Appropriately, then, we will open this Sunday’s service with the hymn, “Joy to the World.” Be sure to click the link below to become familiar with its modernized arrangement before Sunday.
Here’s a fun factoid for you: did you know that the popular hymn was not originally written to be a Christmas song? In fact, it was not originally written to be a song at all, but a poem
having little or nothing to do with Christmas. Isaac Watts, one of the greatest hymn writers in church history, first published what we know today as the lyrics of “Joy to the World” in 1719 as a poetic adaptation of
Psalm 98. Watts rightly interpreted the Old Testament text in light of its fulfillment in Christ. He understood that Psalm 98 is about Jesus, who is the King and ruler of all the earth. More than 100 years later, a portion of his poem was adapted and set to music, giving us the Christmas carol we know today as “Joy to the World.”
Take some time over the weekend to meditate on the following words. It’s easy to let a Christmas carol like this become so familiar that we sing it by rote, without much consideration given to the weight of its message. Read Psalm 98 (linked above) and see if you can make sense of how its words and themes inspired Watts’ poetic reflection.
Joy to the world, the Lord is come;
Let earth receive her King!
Let every heart prepare him room And heaven and nature sing!
And heaven and nature sing!
And heaven . . . and heaven . . . and nature sing.

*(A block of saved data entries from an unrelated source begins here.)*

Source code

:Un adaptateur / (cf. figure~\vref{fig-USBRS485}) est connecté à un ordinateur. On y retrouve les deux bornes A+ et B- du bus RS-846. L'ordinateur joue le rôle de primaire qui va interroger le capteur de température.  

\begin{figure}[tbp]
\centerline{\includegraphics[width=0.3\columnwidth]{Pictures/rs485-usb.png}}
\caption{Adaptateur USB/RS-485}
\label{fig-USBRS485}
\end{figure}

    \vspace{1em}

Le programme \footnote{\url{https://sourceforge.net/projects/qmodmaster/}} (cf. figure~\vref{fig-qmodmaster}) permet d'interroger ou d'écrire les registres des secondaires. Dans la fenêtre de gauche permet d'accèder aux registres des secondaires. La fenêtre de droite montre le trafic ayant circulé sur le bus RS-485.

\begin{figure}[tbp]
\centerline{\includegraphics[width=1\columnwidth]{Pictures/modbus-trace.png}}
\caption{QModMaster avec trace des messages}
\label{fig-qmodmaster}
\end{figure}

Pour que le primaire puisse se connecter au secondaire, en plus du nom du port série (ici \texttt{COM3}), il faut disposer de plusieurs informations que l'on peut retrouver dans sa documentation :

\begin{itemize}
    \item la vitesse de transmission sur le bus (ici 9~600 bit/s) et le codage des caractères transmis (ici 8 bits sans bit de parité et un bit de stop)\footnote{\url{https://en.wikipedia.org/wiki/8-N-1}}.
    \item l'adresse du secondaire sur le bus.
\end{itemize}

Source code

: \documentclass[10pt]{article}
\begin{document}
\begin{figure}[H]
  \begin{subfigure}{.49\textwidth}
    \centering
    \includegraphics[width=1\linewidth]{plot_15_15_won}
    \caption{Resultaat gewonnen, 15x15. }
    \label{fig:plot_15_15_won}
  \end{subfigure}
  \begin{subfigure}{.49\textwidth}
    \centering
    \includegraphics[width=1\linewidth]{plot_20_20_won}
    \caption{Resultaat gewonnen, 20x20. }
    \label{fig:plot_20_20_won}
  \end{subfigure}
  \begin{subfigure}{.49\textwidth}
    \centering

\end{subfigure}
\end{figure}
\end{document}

Joy to the earth, the Savior reigns!
Let men their songs employ
While fields and floods, rocks, hills, and plains,
Repeat the sounding joy! Repeat the sounding joy!
Repeat . . . repeat . . . the sounding joy!
No more let sins and sorrows grow,
Nor thorns infest the ground;
He comes to make his blessings flow
Far as the curse is found!
Far as the curse is found!
Far as . . . far as . . . the curse is found!
He rules the world with truth and grace
And makes the nations prove
The glories of his righteousness
And wonders of his love!
And wonders of his love!
And wonders . . . wonders . . . of his love!